**WORK TO COMPLETE:** Tally the lines below that include "maiores" and give only the total.

· · ·

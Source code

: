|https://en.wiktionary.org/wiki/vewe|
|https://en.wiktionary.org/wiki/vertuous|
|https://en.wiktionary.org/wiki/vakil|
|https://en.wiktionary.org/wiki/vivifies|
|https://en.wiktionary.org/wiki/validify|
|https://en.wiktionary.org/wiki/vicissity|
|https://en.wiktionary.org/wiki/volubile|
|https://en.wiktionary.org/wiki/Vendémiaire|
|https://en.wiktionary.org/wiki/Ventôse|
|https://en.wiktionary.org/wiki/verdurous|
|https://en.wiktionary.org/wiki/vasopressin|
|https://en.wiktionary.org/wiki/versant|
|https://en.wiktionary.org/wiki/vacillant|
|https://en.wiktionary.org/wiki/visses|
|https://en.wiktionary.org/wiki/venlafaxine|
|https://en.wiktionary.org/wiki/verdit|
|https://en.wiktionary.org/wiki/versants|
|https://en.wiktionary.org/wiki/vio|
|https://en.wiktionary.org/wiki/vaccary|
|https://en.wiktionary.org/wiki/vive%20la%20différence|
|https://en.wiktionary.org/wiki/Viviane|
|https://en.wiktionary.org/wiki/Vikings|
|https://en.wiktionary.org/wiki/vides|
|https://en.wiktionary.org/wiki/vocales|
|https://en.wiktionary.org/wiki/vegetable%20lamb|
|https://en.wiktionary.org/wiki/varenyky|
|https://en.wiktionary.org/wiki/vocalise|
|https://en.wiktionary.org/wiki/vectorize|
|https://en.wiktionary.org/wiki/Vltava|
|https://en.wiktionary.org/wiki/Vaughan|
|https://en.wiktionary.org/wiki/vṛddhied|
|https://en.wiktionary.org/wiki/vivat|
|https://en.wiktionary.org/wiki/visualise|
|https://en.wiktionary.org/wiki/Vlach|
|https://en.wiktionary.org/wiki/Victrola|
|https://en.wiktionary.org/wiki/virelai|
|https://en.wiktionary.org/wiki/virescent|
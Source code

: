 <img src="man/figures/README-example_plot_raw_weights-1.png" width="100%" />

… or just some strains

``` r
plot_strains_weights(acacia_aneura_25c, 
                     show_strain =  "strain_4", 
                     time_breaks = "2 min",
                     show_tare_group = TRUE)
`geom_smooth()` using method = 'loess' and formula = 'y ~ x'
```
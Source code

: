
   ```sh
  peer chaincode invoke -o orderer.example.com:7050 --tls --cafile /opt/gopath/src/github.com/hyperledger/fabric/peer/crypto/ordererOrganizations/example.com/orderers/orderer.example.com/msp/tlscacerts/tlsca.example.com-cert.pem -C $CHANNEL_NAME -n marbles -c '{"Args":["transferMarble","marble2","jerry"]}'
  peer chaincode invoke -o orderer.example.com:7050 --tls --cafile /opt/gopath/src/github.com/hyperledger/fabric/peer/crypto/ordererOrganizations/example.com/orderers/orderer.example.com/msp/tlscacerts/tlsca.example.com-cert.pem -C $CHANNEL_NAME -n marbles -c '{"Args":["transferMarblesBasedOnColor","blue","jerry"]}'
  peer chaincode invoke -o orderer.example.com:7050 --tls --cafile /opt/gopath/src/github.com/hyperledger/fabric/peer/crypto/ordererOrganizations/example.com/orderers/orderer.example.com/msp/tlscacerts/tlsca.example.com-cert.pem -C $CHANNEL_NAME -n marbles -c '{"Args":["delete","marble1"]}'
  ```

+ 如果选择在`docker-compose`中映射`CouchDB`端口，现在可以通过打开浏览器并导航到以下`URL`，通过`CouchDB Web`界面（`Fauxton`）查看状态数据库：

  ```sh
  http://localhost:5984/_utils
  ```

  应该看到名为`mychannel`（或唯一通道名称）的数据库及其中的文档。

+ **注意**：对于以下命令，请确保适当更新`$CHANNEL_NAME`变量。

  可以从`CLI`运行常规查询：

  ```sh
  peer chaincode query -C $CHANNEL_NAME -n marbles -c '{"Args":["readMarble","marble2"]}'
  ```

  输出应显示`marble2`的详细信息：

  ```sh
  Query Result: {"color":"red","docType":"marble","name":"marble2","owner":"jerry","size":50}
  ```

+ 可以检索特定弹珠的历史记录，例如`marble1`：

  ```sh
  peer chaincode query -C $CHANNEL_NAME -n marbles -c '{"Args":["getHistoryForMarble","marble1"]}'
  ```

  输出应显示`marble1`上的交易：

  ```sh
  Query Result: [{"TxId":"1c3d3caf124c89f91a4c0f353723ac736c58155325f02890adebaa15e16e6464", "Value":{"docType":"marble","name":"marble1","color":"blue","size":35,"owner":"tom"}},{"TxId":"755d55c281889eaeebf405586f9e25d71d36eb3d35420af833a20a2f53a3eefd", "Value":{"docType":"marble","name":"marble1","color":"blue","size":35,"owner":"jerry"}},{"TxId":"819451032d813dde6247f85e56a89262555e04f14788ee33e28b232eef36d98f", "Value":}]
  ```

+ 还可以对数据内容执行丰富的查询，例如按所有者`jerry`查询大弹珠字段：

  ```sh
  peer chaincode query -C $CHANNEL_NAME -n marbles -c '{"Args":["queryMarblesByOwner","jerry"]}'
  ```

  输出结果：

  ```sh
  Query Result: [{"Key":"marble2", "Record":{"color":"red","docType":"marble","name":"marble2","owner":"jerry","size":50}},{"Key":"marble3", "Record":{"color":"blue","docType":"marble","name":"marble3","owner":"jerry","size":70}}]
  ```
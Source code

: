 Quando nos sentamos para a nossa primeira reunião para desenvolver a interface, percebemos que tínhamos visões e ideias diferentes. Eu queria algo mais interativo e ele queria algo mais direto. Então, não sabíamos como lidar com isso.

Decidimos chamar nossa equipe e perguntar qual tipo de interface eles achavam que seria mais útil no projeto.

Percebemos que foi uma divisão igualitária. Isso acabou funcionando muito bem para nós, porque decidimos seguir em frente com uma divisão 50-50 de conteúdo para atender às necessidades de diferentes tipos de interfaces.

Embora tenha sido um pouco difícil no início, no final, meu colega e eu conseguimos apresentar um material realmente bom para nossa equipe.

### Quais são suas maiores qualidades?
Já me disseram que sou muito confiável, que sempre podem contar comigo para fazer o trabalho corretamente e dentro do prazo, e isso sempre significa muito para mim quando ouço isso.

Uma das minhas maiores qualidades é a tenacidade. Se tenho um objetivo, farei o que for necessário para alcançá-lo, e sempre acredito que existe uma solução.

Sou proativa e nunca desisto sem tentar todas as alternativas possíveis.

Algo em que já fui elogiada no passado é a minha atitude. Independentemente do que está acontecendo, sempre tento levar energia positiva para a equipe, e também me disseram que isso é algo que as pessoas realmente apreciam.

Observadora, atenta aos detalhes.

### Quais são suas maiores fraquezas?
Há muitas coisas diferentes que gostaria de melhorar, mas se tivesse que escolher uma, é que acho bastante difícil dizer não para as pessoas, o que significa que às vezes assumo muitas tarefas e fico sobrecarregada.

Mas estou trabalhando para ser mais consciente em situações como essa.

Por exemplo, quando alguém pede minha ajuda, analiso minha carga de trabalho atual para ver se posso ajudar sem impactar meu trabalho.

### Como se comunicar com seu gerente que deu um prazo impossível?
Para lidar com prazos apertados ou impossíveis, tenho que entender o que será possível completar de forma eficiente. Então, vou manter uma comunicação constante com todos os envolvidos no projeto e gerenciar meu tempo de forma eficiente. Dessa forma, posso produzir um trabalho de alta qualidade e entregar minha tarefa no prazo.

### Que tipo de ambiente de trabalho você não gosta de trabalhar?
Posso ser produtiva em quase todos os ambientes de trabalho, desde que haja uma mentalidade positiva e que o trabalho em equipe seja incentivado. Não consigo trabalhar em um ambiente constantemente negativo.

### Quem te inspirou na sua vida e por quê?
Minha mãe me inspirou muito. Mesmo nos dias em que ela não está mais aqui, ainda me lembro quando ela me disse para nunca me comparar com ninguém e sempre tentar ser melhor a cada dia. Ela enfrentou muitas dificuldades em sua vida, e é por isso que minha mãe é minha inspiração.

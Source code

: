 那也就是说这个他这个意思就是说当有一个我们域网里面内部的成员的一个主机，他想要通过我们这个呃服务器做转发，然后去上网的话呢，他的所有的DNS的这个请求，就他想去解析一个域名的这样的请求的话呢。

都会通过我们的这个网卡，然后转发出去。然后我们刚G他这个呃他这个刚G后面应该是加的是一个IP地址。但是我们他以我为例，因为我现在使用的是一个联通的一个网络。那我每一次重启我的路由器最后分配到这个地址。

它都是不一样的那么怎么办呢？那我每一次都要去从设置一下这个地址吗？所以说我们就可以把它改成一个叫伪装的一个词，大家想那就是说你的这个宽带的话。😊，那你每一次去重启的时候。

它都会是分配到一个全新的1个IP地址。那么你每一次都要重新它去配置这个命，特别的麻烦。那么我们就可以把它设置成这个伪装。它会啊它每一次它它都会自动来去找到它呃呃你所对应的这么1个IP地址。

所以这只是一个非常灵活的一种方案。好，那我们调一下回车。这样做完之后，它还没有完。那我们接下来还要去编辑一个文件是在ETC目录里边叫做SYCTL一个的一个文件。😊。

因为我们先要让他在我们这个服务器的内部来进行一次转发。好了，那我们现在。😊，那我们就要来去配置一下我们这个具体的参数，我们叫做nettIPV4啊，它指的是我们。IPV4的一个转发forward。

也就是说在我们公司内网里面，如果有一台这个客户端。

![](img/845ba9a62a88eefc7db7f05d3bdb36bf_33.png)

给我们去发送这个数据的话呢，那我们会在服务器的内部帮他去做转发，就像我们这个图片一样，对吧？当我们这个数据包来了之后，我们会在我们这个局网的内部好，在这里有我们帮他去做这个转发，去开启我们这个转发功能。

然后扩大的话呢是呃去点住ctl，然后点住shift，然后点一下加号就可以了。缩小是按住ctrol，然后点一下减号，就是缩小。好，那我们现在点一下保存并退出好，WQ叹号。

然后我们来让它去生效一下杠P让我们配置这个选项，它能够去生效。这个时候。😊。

· · ·

**SOLUTION TO THIS EXERCISE:** 3